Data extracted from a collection
=== Begin Enclosure ===
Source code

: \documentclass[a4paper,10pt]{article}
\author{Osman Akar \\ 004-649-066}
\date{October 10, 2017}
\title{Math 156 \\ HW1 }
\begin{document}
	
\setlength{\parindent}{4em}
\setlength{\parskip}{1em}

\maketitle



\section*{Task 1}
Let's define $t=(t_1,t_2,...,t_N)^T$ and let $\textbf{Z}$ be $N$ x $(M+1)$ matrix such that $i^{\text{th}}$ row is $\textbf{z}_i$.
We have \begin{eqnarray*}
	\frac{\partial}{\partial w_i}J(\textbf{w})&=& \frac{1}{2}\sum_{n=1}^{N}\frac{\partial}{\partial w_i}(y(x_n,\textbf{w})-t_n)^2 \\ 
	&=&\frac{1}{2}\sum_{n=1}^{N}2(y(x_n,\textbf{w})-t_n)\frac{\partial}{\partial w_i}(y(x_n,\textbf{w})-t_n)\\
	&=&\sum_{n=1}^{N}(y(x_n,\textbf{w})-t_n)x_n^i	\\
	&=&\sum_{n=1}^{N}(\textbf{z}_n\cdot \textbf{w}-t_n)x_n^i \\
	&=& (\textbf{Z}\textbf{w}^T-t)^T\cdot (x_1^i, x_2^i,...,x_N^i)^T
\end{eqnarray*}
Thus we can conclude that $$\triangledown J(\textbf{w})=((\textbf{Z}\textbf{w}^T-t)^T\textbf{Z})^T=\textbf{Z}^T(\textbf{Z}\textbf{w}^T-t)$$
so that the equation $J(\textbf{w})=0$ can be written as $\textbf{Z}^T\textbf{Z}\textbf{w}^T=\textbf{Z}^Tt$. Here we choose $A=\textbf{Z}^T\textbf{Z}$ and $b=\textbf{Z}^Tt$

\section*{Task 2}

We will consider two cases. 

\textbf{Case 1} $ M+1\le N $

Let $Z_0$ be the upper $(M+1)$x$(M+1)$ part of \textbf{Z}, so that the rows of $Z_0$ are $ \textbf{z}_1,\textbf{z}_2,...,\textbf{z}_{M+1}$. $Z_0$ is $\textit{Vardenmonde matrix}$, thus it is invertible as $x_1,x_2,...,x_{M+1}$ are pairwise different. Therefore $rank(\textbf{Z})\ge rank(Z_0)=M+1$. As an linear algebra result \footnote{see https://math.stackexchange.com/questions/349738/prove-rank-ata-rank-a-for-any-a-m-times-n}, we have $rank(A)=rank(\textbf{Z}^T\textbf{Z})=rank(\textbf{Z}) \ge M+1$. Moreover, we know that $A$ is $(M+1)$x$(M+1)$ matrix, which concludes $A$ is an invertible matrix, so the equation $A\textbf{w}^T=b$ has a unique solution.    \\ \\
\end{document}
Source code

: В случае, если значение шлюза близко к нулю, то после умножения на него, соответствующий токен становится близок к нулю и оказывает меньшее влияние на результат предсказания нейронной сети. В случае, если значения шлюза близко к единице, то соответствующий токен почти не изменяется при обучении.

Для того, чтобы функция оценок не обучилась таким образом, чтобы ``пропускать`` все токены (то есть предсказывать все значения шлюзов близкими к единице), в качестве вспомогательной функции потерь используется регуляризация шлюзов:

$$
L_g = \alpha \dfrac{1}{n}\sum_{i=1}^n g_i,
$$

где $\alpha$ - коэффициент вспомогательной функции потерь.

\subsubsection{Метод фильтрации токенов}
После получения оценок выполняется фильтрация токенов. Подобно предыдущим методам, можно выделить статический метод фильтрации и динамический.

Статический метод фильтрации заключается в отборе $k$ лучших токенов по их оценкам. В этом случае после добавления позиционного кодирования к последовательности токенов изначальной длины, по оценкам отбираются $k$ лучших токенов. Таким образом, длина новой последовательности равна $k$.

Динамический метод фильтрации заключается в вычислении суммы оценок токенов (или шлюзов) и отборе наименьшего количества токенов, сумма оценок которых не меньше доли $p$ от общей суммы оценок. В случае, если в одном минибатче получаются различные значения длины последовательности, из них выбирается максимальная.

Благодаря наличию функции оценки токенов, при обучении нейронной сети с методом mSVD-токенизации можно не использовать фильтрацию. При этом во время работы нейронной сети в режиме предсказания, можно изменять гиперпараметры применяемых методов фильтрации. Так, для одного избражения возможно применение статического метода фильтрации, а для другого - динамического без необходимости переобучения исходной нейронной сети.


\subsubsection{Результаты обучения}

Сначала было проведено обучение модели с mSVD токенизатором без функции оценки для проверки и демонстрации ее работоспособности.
=== End Enclosure ===
◆ **Your task**
Among the records, find every line with the word "textbf" and copy it.

◆ **Solution**
Let's define $t=(t_1,t_2,...,t_N)^T$ and let $\textbf{Z}$ be $N$ x $(M+1)$ matrix such that $i^{\text{th}}$ row is $\textbf{z}_i$.
	\frac{\partial}{\partial w_i}J(\textbf{w})&=& \frac{1}{2}\sum_{n=1}^{N}\frac{\partial}{\partial w_i}(y(x_n,\textbf{w})-t_n)^2 \\ 
	&=&\frac{1}{2}\sum_{n=1}^{N}2(y(x_n,\textbf{w})-t_n)\frac{\partial}{\partial w_i}(y(x_n,\textbf{w})-t_n)\\
	&=&\sum_{n=1}^{N}(y(x_n,\textbf{w})-t_n)x_n^i	\\
	&=&\sum_{n=1}^{N}(\textbf{z}_n\cdot \textbf{w}-t_n)x_n^i \\
	&=& (\textbf{Z}\textbf{w}^T-t)^T\cdot (x_1^i, x_2^i,...,x_N^i)^T
Thus we can conclude that $$\triangledown J(\textbf{w})=((\textbf{Z}\textbf{w}^T-t)^T\textbf{Z})^T=\textbf{Z}^T(\textbf{Z}\textbf{w}^T-t)$$
so that the equation $J(\textbf{w})=0$ can be written as $\textbf{Z}^T\textbf{Z}\textbf{w}^T=\textbf{Z}^Tt$. Here we choose $A=\textbf{Z}^T\textbf{Z}$ and $b=\textbf{Z}^Tt$
\textbf{Case 1} $ M+1\le N $
Let $Z_0$ be the upper $(M+1)$x$(M+1)$ part of \textbf{Z}, so that the rows of $Z_0$ are $ \textbf{z}_1,\textbf{z}_2,...,\textbf{z}_{M+1}$. $Z_0$ is $\textit{Vardenmonde matrix}$, thus it is invertible as $x_1,x_2,...,x_{M+1}$ are pairwise different. Therefore $rank(\textbf{Z})\ge rank(Z_0)=M+1$. As an linear algebra result \footnote{see https://math.stackexchange.com/questions/349738/prove-rank-ata-rank-a-for-any-a-m-times-n}, we have $rank(A)=rank(\textbf{Z}^T\textbf{Z})=rank(\textbf{Z}) \ge M+1$. Moreover, we know that $A$ is $(M+1)$x$(M+1)$ matrix, which concludes $A$ is an invertible matrix, so the equation $A\textbf{w}^T=b$ has a unique solution.    \\ \\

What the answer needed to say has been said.